Your assignment -
Your response should consist of the entire listing, transcribed exactly, with every image left out.

-- Opening Marker --

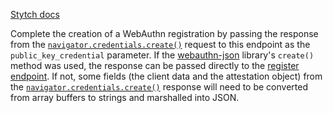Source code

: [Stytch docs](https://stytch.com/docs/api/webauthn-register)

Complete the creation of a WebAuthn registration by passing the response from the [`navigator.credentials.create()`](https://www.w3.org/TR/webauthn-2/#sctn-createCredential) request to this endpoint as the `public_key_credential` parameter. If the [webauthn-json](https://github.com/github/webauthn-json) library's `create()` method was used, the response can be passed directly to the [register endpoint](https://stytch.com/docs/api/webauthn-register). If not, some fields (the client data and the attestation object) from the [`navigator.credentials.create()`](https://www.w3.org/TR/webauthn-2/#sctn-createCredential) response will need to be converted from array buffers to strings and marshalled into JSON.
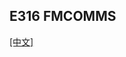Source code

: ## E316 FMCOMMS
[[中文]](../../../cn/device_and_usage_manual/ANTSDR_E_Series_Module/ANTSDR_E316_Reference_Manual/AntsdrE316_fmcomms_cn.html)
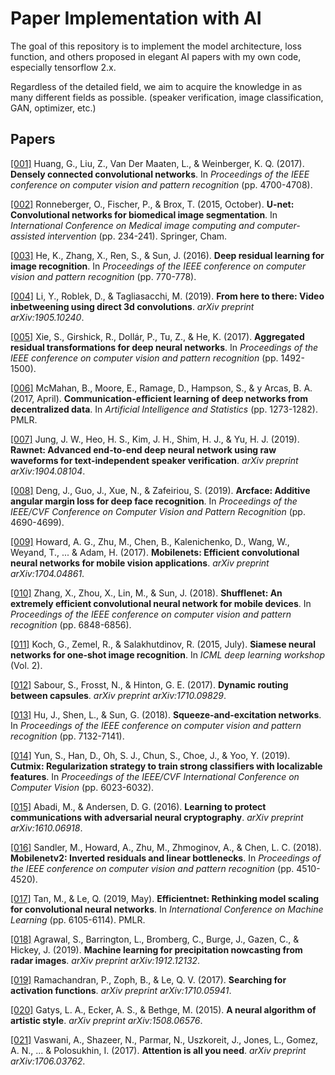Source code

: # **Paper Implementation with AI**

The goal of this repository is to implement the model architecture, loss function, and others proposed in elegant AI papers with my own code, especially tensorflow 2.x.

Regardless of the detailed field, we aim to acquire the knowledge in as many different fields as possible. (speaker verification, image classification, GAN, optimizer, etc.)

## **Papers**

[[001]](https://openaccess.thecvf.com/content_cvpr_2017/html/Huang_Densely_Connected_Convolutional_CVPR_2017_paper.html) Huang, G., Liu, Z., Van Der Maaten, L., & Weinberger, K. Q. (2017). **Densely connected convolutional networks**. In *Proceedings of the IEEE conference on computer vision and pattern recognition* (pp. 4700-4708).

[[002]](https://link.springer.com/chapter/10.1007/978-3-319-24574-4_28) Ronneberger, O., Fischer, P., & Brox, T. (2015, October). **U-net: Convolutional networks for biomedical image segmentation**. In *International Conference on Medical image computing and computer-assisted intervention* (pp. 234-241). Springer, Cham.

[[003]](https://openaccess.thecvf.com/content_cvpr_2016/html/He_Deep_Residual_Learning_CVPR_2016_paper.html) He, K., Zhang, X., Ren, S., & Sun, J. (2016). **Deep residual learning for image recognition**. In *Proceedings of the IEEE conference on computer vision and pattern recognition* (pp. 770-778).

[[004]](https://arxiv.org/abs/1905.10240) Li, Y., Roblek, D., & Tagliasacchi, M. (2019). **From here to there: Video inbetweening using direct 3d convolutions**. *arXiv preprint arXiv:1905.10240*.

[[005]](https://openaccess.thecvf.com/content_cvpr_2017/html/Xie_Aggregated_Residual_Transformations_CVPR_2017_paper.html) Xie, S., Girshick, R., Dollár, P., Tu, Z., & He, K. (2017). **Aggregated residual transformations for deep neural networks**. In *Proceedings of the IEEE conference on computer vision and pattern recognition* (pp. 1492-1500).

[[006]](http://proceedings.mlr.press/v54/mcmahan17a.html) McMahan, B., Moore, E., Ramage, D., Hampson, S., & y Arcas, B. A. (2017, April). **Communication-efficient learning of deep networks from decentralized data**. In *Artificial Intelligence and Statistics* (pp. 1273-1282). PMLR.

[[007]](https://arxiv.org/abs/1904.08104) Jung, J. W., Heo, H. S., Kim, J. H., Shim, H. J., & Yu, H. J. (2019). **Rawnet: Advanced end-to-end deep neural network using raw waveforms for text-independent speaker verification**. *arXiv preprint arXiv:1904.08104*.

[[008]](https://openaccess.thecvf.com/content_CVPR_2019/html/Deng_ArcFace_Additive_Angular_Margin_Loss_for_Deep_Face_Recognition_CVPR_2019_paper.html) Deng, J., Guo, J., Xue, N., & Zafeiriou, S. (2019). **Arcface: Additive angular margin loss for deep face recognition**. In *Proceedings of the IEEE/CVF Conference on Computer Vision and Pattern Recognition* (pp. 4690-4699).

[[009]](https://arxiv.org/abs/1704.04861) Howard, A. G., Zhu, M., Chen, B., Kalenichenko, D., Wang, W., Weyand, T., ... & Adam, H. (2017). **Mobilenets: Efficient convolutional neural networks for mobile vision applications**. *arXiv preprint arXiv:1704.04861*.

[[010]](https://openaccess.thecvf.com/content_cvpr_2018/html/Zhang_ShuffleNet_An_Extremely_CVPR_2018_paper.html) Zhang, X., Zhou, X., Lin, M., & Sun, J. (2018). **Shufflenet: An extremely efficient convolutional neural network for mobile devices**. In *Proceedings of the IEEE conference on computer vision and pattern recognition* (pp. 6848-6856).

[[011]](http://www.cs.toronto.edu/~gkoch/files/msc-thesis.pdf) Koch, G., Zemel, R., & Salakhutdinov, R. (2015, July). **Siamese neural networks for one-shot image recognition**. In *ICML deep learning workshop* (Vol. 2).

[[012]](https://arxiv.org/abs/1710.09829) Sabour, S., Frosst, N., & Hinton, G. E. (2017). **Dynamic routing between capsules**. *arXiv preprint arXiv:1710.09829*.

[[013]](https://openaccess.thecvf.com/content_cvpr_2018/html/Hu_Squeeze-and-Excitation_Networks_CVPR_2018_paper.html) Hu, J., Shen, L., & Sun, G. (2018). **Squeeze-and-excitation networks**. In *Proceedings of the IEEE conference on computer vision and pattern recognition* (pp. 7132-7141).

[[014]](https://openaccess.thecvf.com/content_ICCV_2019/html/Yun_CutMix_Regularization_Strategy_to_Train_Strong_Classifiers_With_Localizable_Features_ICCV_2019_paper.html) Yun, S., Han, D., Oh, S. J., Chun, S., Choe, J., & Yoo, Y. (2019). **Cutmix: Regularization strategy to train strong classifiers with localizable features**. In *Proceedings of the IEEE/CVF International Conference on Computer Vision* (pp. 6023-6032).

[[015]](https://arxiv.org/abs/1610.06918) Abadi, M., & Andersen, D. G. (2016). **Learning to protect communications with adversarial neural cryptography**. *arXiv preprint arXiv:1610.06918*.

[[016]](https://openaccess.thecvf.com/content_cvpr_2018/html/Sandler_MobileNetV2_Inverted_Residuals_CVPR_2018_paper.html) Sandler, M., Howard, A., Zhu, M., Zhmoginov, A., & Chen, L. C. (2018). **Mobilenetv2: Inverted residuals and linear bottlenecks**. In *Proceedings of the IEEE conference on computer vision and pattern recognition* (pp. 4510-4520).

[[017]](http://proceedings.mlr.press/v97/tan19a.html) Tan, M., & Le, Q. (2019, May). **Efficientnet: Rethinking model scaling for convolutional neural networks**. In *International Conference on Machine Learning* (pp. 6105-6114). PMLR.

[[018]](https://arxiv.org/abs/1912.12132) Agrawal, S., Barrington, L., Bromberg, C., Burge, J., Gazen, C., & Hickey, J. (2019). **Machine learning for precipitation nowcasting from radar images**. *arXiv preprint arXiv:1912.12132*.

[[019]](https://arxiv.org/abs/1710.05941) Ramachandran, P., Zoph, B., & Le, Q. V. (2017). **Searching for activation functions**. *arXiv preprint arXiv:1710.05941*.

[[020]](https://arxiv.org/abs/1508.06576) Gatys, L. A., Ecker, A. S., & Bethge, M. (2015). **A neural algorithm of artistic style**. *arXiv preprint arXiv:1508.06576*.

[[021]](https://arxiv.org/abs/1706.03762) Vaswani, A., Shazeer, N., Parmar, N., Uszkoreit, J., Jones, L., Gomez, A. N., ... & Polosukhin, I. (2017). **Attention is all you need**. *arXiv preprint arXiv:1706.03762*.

-- Closing Marker --

Answer for the task -
Source code

: [Stytch docs](https://stytch.com/docs/api/webauthn-register)

Complete the creation of a WebAuthn registration by passing the response from the [`navigator.credentials.create()`](https://www.w3.org/TR/webauthn-2/#sctn-createCredential) request to this endpoint as the `public_key_credential` parameter. If the [webauthn-json](https://github.com/github/webauthn-json) library's `create()` method was used, the response can be passed directly to the [register endpoint](https://stytch.com/docs/api/webauthn-register). If not, some fields (the client data and the attestation object) from the [`navigator.credentials.create()`](https://www.w3.org/TR/webauthn-2/#sctn-createCredential) response will need to be converted from array buffers to strings and marshalled into JSON.
Source code

: ## E316 FMCOMMS
[[中文]](../../../cn/device_and_usage_manual/ANTSDR_E_Series_Module/ANTSDR_E316_Reference_Manual/AntsdrE316_fmcomms_cn.html)
Source code

: # **Paper Implementation with AI**

The goal of this repository is to implement the model architecture, loss function, and others proposed in elegant AI papers with my own code, especially tensorflow 2.x.

Regardless of the detailed field, we aim to acquire the knowledge in as many different fields as possible. (speaker verification, image classification, GAN, optimizer, etc.)

## **Papers**

[[001]](https://openaccess.thecvf.com/content_cvpr_2017/html/Huang_Densely_Connected_Convolutional_CVPR_2017_paper.html) Huang, G., Liu, Z., Van Der Maaten, L., & Weinberger, K. Q. (2017). **Densely connected convolutional networks**. In *Proceedings of the IEEE conference on computer vision and pattern recognition* (pp. 4700-4708).

[[002]](https://link.springer.com/chapter/10.1007/978-3-319-24574-4_28) Ronneberger, O., Fischer, P., & Brox, T. (2015, October). **U-net: Convolutional networks for biomedical image segmentation**. In *International Conference on Medical image computing and computer-assisted intervention* (pp. 234-241). Springer, Cham.

[[003]](https://openaccess.thecvf.com/content_cvpr_2016/html/He_Deep_Residual_Learning_CVPR_2016_paper.html) He, K., Zhang, X., Ren, S., & Sun, J. (2016). **Deep residual learning for image recognition**. In *Proceedings of the IEEE conference on computer vision and pattern recognition* (pp. 770-778).

[[004]](https://arxiv.org/abs/1905.10240) Li, Y., Roblek, D., & Tagliasacchi, M. (2019). **From here to there: Video inbetweening using direct 3d convolutions**. *arXiv preprint arXiv:1905.10240*.

[[005]](https://openaccess.thecvf.com/content_cvpr_2017/html/Xie_Aggregated_Residual_Transformations_CVPR_2017_paper.html) Xie, S., Girshick, R., Dollár, P., Tu, Z., & He, K. (2017). **Aggregated residual transformations for deep neural networks**. In *Proceedings of the IEEE conference on computer vision and pattern recognition* (pp. 1492-1500).

[[006]](http://proceedings.mlr.press/v54/mcmahan17a.html) McMahan, B., Moore, E., Ramage, D., Hampson, S., & y Arcas, B. A. (2017, April). **Communication-efficient learning of deep networks from decentralized data**. In *Artificial Intelligence and Statistics* (pp. 1273-1282). PMLR.

[[007]](https://arxiv.org/abs/1904.08104) Jung, J. W., Heo, H. S., Kim, J. H., Shim, H. J., & Yu, H. J. (2019). **Rawnet: Advanced end-to-end deep neural network using raw waveforms for text-independent speaker verification**. *arXiv preprint arXiv:1904.08104*.

[[008]](https://openaccess.thecvf.com/content_CVPR_2019/html/Deng_ArcFace_Additive_Angular_Margin_Loss_for_Deep_Face_Recognition_CVPR_2019_paper.html) Deng, J., Guo, J., Xue, N., & Zafeiriou, S. (2019). **Arcface: Additive angular margin loss for deep face recognition**. In *Proceedings of the IEEE/CVF Conference on Computer Vision and Pattern Recognition* (pp. 4690-4699).

[[009]](https://arxiv.org/abs/1704.04861) Howard, A. G., Zhu, M., Chen, B., Kalenichenko, D., Wang, W., Weyand, T., ... & Adam, H. (2017). **Mobilenets: Efficient convolutional neural networks for mobile vision applications**. *arXiv preprint arXiv:1704.04861*.

[[010]](https://openaccess.thecvf.com/content_cvpr_2018/html/Zhang_ShuffleNet_An_Extremely_CVPR_2018_paper.html) Zhang, X., Zhou, X., Lin, M., & Sun, J. (2018). **Shufflenet: An extremely efficient convolutional neural network for mobile devices**. In *Proceedings of the IEEE conference on computer vision and pattern recognition* (pp. 6848-6856).

[[011]](http://www.cs.toronto.edu/~gkoch/files/msc-thesis.pdf) Koch, G., Zemel, R., & Salakhutdinov, R. (2015, July). **Siamese neural networks for one-shot image recognition**. In *ICML deep learning workshop* (Vol. 2).

[[012]](https://arxiv.org/abs/1710.09829) Sabour, S., Frosst, N., & Hinton, G. E. (2017). **Dynamic routing between capsules**. *arXiv preprint arXiv:1710.09829*.

[[013]](https://openaccess.thecvf.com/content_cvpr_2018/html/Hu_Squeeze-and-Excitation_Networks_CVPR_2018_paper.html) Hu, J., Shen, L., & Sun, G. (2018). **Squeeze-and-excitation networks**. In *Proceedings of the IEEE conference on computer vision and pattern recognition* (pp. 7132-7141).

[[014]](https://openaccess.thecvf.com/content_ICCV_2019/html/Yun_CutMix_Regularization_Strategy_to_Train_Strong_Classifiers_With_Localizable_Features_ICCV_2019_paper.html) Yun, S., Han, D., Oh, S. J., Chun, S., Choe, J., & Yoo, Y. (2019). **Cutmix: Regularization strategy to train strong classifiers with localizable features**. In *Proceedings of the IEEE/CVF International Conference on Computer Vision* (pp. 6023-6032).

[[015]](https://arxiv.org/abs/1610.06918) Abadi, M., & Andersen, D. G. (2016). **Learning to protect communications with adversarial neural cryptography**. *arXiv preprint arXiv:1610.06918*.

[[016]](https://openaccess.thecvf.com/content_cvpr_2018/html/Sandler_MobileNetV2_Inverted_Residuals_CVPR_2018_paper.html) Sandler, M., Howard, A., Zhu, M., Zhmoginov, A., & Chen, L. C. (2018). **Mobilenetv2: Inverted residuals and linear bottlenecks**. In *Proceedings of the IEEE conference on computer vision and pattern recognition* (pp. 4510-4520).

[[017]](http://proceedings.mlr.press/v97/tan19a.html) Tan, M., & Le, Q. (2019, May). **Efficientnet: Rethinking model scaling for convolutional neural networks**. In *International Conference on Machine Learning* (pp. 6105-6114). PMLR.

[[018]](https://arxiv.org/abs/1912.12132) Agrawal, S., Barrington, L., Bromberg, C., Burge, J., Gazen, C., & Hickey, J. (2019). **Machine learning for precipitation nowcasting from radar images**. *arXiv preprint arXiv:1912.12132*.

[[019]](https://arxiv.org/abs/1710.05941) Ramachandran, P., Zoph, B., & Le, Q. V. (2017). **Searching for activation functions**. *arXiv preprint arXiv:1710.05941*.

[[020]](https://arxiv.org/abs/1508.06576) Gatys, L. A., Ecker, A. S., & Bethge, M. (2015). **A neural algorithm of artistic style**. *arXiv preprint arXiv:1508.06576*.

[[021]](https://arxiv.org/abs/1706.03762) Vaswani, A., Shazeer, N., Parmar, N., Uszkoreit, J., Jones, L., Gomez, A. N., ... & Polosukhin, I. (2017). **Attention is all you need**. *arXiv preprint arXiv:1706.03762*.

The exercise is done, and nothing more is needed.